Ocean levels are getting higher. Why is this happening, and what can we do to stem the tide?
Families in Kiribati, especially those new to the island nation, are often forced to live in marginal areas, where flooding from high tides is increasing. Photograph by Kennedy Warne
Core samples, tide gauge readings, and, most recently, satellite measurements tell us that over the past century, the Global Mean Sea Level (GMSL) has risen by 4 to 8 inches (10 to 20 centimeters). However, the annual rate of rise over the past 20 years has been 0.13 inches (3.2 millimeters) a year, roughly twice the average speed of the preceding 80 years. Over the past century, the burning of fossil fuels and other human and natural activities has released enormous amounts of heat-trapping gases into the atmosphere. These emissions have caused the Earth's surface temperature to rise, and the oceans absorb about 80 percent of this additional heat. The rise in sea levels is linked to three primary factors, all induced by this ongoing global climate change:
  • Thermal Expansion:
    When water heats up, it expands. About half of the past century's rise in sea level is attributable to warmer oceans simply occupying more space.

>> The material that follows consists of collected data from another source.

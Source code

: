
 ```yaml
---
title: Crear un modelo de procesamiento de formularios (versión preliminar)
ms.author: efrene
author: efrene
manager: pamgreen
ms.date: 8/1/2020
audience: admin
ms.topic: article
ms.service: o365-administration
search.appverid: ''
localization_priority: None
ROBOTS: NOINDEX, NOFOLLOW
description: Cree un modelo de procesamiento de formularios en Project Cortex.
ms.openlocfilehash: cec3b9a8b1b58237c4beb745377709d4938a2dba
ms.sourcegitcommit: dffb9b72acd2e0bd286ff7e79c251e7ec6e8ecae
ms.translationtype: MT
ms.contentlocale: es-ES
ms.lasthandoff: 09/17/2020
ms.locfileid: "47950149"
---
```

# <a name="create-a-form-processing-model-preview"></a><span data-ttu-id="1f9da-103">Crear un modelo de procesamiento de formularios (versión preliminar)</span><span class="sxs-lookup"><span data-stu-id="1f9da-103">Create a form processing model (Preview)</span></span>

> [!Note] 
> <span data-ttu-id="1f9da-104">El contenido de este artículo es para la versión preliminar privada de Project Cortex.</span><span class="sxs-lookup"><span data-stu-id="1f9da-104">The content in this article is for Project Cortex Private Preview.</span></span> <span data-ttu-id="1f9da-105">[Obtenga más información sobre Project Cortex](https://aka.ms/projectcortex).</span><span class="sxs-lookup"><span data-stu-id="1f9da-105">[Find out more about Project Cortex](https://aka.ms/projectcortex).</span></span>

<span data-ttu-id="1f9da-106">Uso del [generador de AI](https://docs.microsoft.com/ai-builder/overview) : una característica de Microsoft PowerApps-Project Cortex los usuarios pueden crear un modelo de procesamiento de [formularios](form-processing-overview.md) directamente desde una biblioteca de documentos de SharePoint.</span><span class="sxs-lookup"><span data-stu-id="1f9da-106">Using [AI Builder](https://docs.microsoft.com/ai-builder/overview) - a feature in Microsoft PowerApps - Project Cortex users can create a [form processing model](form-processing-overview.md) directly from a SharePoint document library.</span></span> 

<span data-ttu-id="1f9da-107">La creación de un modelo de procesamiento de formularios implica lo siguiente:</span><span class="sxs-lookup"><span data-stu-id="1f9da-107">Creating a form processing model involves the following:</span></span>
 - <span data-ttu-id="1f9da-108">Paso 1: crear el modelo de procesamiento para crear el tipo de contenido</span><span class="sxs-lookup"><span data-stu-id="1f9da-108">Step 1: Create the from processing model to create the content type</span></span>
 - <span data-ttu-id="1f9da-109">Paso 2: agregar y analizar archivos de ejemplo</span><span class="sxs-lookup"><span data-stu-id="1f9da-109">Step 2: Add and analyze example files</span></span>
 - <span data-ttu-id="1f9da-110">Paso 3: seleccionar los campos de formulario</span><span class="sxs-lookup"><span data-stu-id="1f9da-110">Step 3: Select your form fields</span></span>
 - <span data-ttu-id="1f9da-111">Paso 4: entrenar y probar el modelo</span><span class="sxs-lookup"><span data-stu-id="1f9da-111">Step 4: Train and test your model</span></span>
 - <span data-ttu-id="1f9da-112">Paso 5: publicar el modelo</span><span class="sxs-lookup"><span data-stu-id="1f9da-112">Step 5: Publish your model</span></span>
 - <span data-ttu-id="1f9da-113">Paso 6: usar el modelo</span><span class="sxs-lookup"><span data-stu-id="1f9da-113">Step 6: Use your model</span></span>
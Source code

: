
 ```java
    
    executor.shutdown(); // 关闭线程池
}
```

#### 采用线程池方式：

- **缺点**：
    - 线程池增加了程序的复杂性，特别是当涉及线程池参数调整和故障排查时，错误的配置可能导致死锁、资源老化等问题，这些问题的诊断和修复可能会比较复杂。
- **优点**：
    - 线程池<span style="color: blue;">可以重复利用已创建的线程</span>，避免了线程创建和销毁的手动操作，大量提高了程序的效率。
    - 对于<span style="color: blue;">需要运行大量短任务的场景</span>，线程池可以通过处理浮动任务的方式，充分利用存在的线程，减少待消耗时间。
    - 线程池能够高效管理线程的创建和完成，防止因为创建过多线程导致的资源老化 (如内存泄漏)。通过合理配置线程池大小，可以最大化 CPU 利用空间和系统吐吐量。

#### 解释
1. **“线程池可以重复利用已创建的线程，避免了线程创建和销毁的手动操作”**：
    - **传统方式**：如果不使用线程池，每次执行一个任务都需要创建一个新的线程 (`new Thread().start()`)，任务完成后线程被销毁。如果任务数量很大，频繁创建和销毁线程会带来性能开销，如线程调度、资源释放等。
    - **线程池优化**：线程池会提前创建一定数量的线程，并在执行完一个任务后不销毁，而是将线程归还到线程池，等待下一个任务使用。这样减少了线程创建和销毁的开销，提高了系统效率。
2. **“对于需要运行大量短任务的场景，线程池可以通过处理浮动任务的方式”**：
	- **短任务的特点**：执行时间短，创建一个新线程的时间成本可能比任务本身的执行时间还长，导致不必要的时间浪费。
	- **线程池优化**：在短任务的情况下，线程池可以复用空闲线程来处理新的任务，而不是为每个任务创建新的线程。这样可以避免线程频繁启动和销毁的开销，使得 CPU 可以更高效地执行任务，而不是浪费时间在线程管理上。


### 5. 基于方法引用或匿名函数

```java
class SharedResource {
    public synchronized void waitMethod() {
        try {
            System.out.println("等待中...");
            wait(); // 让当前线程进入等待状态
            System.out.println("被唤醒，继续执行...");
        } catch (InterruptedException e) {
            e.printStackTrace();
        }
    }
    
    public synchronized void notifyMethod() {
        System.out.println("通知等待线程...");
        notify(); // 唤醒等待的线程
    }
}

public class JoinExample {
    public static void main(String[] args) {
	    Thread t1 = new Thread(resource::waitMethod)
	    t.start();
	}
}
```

  • Melting Glaciers and Polar Ice Caps:
    Large ice formations, like glaciers and the polar ice caps, naturally melt back a bit each summer. In the winter, snows, primarily from evaporated seawater, are generally sufficient to balance out the melting. Recently, though, persistently higher temperatures caused by global warming have led to greater-than-average summer melting as well as diminished snowfall due to later winters and earlier springs. This imbalance results in a significant net gain in the ratio of runoff to ocean evaporation, causing sea levels to rise.
  • Ice Loss from Greenland and West Antarctica:
    As with the glaciers and ice caps, increased heat is causing the massive ice sheets that cover Greenland and Antarctica to melt at an accelerated pace. Scientists also believe meltwater from above and seawater from below is seeping beneath Greenland's and West Antarctica's ice sheets, effectively lubricating ice streams and causing them to move more quickly into the sea. Higher sea temperatures are causing the massive ice shelves that extend out from Antarctica to melt from below, weaken, and break off.
Superstorm Sandy narrowed New Jersey's beaches by more than 30 feet on average. At Seaside Heights it swept away the pier under the roller coaster. Photograph by Stephen Wilkes
Consequences
When sea levels rise rapidly, as they have been doing, even a small increase can have devastating effects on coastal habitats. As seawater reaches farther inland, it can cause destructive erosion, wetland flooding, aquifer and agricultural soil contamination, and lost habitat for fish, birds, and plants.
When large storms hit land, higher sea levels mean bigger, more powerful storm surges that can strip away everything in their path. In addition, hundreds of millions of people live in areas that will become increasingly vulnerable to flooding. Higher sea levels would force them to abandon their homes and relocate. Low-lying islands could be submerged completely.
Meltwater gushes from an ice cap on the island of Nordaustlandet, in Norway's Svalbard archipelago. Photograph by Paul Nicklen, National Geographic Creative
How High Will It Go?
Most predictions say the warming of the planet will continue and is likely to accelerate. Oceans will likely continue to rise as well, but predicting the degree to which they will rise is an inexact science. The Intergovernmental Panel on Climate Change says we can expect the oceans to rise between 11 and 38 inches (28 to 98 centimeters) by 2100, enough to swamp many of the cities along the U.S. East Coast. More dire estimates, including a complete meltdown of the Greenland ice sheet, place sea level rise to 23 feet (7 meters), enough to submerge London.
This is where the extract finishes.